Poetry Revisited: The Summer’s Sun by Mary Grant

The Summer’s Sun

(from One Hundred Modern Scottish Poets: 1880)

I would the Summer’s sun was bright,
     As Summer’s sun was wont to be;
I would the flowers were half as fair
     As those that used to grace the lea;
I would the moon would sink to rest
     As soft behind the pathless sea;
And that the little birds I love
     Would sing as sweet a song to me.

I would that brook that wanders now
     So sadly down the faded dell,
Would charm mine ear with gladsome sound,
     Like chimings of a silver bell.
I would the stars —Heaven’s beauteous eyes—
     Would look on me with gaze as true;
Or that the veil ‘twixt heaven and earth
     Would beam as softly, sweetly blue.

I know not why fair summer time
     Appears so sadly changed to be;
The snow-clad hills are quite as fair,
     And Robin’s song as sweet to me.
Yet, looking back, I can recall
     One fair and blooming Summer’s day.
When lying ‘mang the flowers, I wept
     To think that earth should pass away.
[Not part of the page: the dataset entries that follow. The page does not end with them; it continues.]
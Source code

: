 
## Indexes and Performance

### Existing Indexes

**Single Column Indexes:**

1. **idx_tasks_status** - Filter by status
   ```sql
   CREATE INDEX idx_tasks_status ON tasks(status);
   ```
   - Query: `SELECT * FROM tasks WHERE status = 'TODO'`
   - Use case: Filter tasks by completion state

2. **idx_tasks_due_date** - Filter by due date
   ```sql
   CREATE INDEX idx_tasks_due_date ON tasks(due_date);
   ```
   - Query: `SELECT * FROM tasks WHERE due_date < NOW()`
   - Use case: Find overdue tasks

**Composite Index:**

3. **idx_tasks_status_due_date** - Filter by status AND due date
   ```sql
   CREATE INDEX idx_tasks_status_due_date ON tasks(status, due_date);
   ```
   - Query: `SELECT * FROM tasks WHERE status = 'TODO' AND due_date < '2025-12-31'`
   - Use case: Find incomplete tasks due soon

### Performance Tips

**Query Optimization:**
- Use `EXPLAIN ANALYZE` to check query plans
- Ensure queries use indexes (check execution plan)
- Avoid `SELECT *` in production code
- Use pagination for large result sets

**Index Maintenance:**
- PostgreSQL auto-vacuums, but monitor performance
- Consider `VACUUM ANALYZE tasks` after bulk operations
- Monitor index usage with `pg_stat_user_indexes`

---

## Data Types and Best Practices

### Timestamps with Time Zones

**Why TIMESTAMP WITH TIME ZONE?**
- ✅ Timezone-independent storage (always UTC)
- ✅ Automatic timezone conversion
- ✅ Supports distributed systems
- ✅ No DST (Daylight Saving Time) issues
It was so fair, so softly grand,
     That virgin month of perfumed May,
So simple in her girlish bloom,
     So sweetly, chastely, purely gay.
And now methinks I’d little care
     Though time and earth had passed away;
So cheerless beams the Summer’s sun,
     So winter-like the Summer’s day.

Oh! foolish heart, the Summer’s sun,
     Stars, moon, and flowers, and birds, and sea,
Are pure, and fair, and sweet, and grand,
     As long ago they used to be;
Tis thou hast lost thy hope and joy,
     They faded with thy youth’s bright day,
When all the year was Summer time,
     And every month was gentle May.